Apache Spark is a type of technology that uses distributed systems. In this article, we explain what it is, the key concepts to keep in mind, and provide guidance to help you start using it easily.
What is Apache Spark?
Apache Spark is a technology that employs distributed processing, enabling it to scale and store virtually unlimited volumes of data in a cost-effective manner.
Distributed systems are a group of computers or servers that work together in a coordinated way as if they were a single entity. We could think of them as an orchestra, where different instruments play harmoniously as a whole.
In this article, we delve into how distributed systems work in detail.
Key concepts to understand how Apache Spark works
Before diving deeper into the topic, it’s essential to know the key concepts to understand and work with Apache Spark:
- Driver: Responsible for coordinating all the work. It’s important to note that the driver doesn’t handle the data directly; it only provides instructions and then retrieves results.

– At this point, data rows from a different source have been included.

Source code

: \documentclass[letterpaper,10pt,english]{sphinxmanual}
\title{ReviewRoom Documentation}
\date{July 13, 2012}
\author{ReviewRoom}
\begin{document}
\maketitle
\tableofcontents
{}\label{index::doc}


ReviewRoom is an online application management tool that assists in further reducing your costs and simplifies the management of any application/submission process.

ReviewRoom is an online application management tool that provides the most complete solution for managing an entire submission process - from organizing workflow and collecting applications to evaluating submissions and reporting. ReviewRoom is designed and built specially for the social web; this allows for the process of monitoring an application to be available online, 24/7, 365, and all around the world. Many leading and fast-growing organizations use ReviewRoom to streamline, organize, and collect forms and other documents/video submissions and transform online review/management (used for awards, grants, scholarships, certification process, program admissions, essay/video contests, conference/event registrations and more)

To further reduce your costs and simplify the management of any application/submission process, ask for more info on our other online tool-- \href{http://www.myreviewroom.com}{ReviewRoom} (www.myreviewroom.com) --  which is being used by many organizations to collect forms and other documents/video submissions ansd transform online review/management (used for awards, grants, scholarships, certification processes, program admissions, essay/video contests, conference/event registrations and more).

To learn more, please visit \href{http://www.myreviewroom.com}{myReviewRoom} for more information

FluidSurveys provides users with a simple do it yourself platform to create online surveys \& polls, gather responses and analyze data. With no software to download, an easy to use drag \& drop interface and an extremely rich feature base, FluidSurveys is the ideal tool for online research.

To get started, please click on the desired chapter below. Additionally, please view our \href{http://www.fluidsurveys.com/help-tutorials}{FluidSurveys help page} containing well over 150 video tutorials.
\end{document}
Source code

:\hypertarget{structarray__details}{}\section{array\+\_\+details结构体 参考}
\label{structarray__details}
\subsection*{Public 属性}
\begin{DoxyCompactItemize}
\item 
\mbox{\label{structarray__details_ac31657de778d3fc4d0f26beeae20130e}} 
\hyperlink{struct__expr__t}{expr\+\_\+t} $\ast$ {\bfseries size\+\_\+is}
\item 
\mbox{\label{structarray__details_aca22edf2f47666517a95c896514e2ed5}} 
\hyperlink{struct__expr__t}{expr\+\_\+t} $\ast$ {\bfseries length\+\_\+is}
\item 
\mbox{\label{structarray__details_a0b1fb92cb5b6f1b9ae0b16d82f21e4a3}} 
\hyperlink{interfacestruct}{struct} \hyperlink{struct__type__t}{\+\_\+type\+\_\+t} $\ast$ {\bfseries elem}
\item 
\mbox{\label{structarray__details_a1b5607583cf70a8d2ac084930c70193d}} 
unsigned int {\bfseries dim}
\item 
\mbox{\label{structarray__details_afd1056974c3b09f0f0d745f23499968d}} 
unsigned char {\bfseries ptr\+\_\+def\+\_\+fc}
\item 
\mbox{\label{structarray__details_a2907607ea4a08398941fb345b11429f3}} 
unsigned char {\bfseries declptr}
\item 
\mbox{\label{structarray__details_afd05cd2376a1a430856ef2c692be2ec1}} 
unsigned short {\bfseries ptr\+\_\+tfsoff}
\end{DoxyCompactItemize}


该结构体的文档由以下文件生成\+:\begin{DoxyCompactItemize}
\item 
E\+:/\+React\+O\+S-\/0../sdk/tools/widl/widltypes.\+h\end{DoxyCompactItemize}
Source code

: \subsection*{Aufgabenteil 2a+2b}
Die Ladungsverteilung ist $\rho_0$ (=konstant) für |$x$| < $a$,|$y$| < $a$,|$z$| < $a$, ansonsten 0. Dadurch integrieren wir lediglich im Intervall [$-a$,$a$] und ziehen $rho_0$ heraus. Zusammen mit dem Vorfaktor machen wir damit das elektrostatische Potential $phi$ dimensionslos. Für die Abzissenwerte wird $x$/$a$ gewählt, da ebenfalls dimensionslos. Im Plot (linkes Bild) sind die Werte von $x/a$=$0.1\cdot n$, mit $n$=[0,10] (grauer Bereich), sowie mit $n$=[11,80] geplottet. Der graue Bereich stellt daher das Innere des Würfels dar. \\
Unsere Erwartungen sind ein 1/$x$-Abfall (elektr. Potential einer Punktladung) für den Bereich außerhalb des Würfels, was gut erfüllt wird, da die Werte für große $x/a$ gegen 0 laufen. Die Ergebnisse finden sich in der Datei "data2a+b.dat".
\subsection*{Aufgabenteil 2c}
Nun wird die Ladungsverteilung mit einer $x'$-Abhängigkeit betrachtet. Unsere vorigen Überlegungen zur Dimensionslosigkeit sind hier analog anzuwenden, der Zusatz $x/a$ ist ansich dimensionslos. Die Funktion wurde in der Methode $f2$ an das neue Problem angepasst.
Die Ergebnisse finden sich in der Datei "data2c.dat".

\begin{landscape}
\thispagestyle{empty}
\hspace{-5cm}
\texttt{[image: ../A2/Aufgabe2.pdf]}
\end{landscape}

- Executors: These are the workspace. They are virtual machines where the code is executed, and all operations take place.
- Cluster: A set of virtual machines that consists of a driver and several executors. Technically, it is composed of nodes.

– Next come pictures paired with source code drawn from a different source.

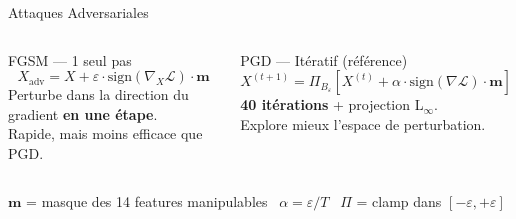\documentclass[aspectratio=169,11pt]{beamer}
\begin{document}
\begin{frame}{Attaques Adversariales}
\begin{columns}[T]
\begin{block}{FGSM --- 1 seul pas}
\[
X_{\text{adv}} = X + \varepsilon \cdot \text{sign}(\nabla_X \mathcal{L}) \cdot \mathbf{m}
\]
Perturbe dans la direction du gradient \textbf{en une \'etape}.\\
Rapide, mais moins efficace que PGD.
\end{block}

\begin{block}{PGD --- It\'eratif (r\'ef\'erence)}
\[
X^{(t+1)} = \Pi_{B_\varepsilon}\!\left[X^{(t)} + \alpha \cdot \text{sign}(\nabla \mathcal{L}) \cdot \mathbf{m}\right]
\]
\textbf{40 it\'erations} + projection L$_\infty$.\\
Explore mieux l'espace de perturbation.
\end{block}
\end{columns}

\vspace{0.6em}
\begin{center}
\footnotesize
$\mathbf{m}$ = masque des 14 features manipulables \textbullet\
$\alpha = \varepsilon/T$ \textbullet\
$\Pi$ = clamp dans $[-\varepsilon,+\varepsilon]$
\end{center}
\end{frame}
\end{document}
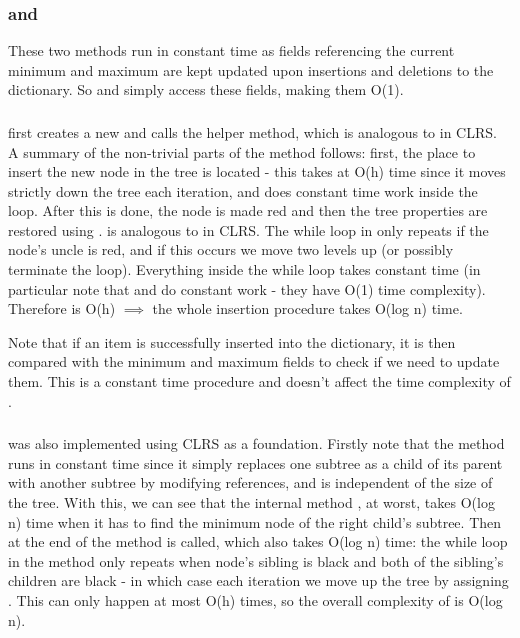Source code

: \subsubsection{ and }
These two methods run in constant time as fields referencing the current minimum and maximum are kept updated upon insertions and deletions to the dictionary. So  and  simply access these fields, making them O(1).

\subsubsection{}
 first creates a new  and calls the  helper method, which is analogous to  in CLRS. A summary of the non-trivial parts of the method follows:
first, the place to insert the new node in the tree is located - this takes at O(h) time since it moves strictly down the tree each iteration, and does constant time work inside the loop. After this is done, the node is made red and then the tree properties are restored using .  is analogous to  in CLRS. The while loop in  only repeats if the node's uncle is red, and if this occurs we move two levels up (or possibly terminate the loop). Everything inside the while loop takes constant time (in particular note that  and  do constant work - they have O(1) time complexity). Therefore  is O(h) $\implies$ the whole insertion procedure takes O(log n) time.

Note that if an item is successfully inserted into the dictionary, it is then compared with the minimum and maximum fields to check if we need to update them. This is a constant time procedure and doesn't affect the time complexity of . 

\subsubsection{}
 was also implemented using CLRS as a foundation. Firstly note that the  method runs in constant time since it simply replaces one subtree as a child of its parent with another subtree by modifying references, and is independent of the size of the tree. With this, we can see that the internal method , at worst, takes O(log n) time when it has to find the minimum node of the right child's subtree. Then at the end of the method  is called, which also takes O(log n) time: the while loop in the method only repeats when node's sibling is black and both of the sibling's children are black - in which case each iteration we move up the tree by assigning . This can only happen at most O(h) times, so the overall complexity of  is O(log n).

- Nodes: Physical or virtual machines that, together, form the cluster. Within the nodes are slots, which represent the computing portion of each executor node. Slots are responsible for executing tasks assigned by the driver and are the smallest unit available for parallelization. A node can contain multiple slots, and their number can be configured based on requirements.
- Resources: Always shared (RAM, disk, network) among all slots.
- Parallelization: The method of executing tasks. Instead of processing them sequentially, tasks are run simultaneously across different nodes to speed up processing.
How Does Apache Spark Work?
Apache Spark allows tasks to be broken down into multiple parts. Let’s explain this with an example to make it easier to understand.
Imagine a classroom with a teacher and several students. The teacher has a bag with multiple packets of M&M candies in different colors. The teacher gives each student a packet and asks them to separate the blue ones.
Now, let’s translate this into the world of data. We start with a dataset (the M&Ms). The driver (the teacher) defines how the data will be organized and divides it into partitions. Once the partitions are created, it assigns tasks to each one (the students). Remember, the driver doesn’t handle the data directly.
How Apache Spark Works (Driver, Cluster, Executors)
At this stage, a new concept comes into play: jobs in an Apache Spark application. A job is the instruction we provide, such as filtering. The application is the code (written in SQL, Python, Scala, R, etc.), and the driver determines how many jobs are needed to execute that application.
Each job consists of different tasks. Stages are the phases into which a job is divided. When the instructions are complex, they are broken down into a larger number of tasks, which are grouped into stages that form part of the job.
Complex tasks are split into smaller blocks to solve them step by step, as illustrated in the following image:
Execution in Apache Spark
If we need to increase or decrease parallelism, we can add (or remove) more executors (machines).
Examples of Applications That Use Apache Hoy
Every day, we use applications whose algorithms run on Apache Spark. Some of the most common examples include:
- Netflix’s recommendation systems for series or movies.
- Spotify’s Discover Weekly feature.
- Airbnb’s suggestions for “best prices” in a specific location we might be interested in visiting.
How to Start Using Apache Spark
We know that getting started with Apache Spark can be challenging; however, there are much simpler ways to do so today.
The easiest way—and the one we recommend for beginners—is to open a free account on Databricks Community, where you can access the full Databricks front-end. This platform has simplified many services that were previously complex.
Once there, you can select the machine. Keep in mind that the free version has certain limitations, but it is more than enough for practice.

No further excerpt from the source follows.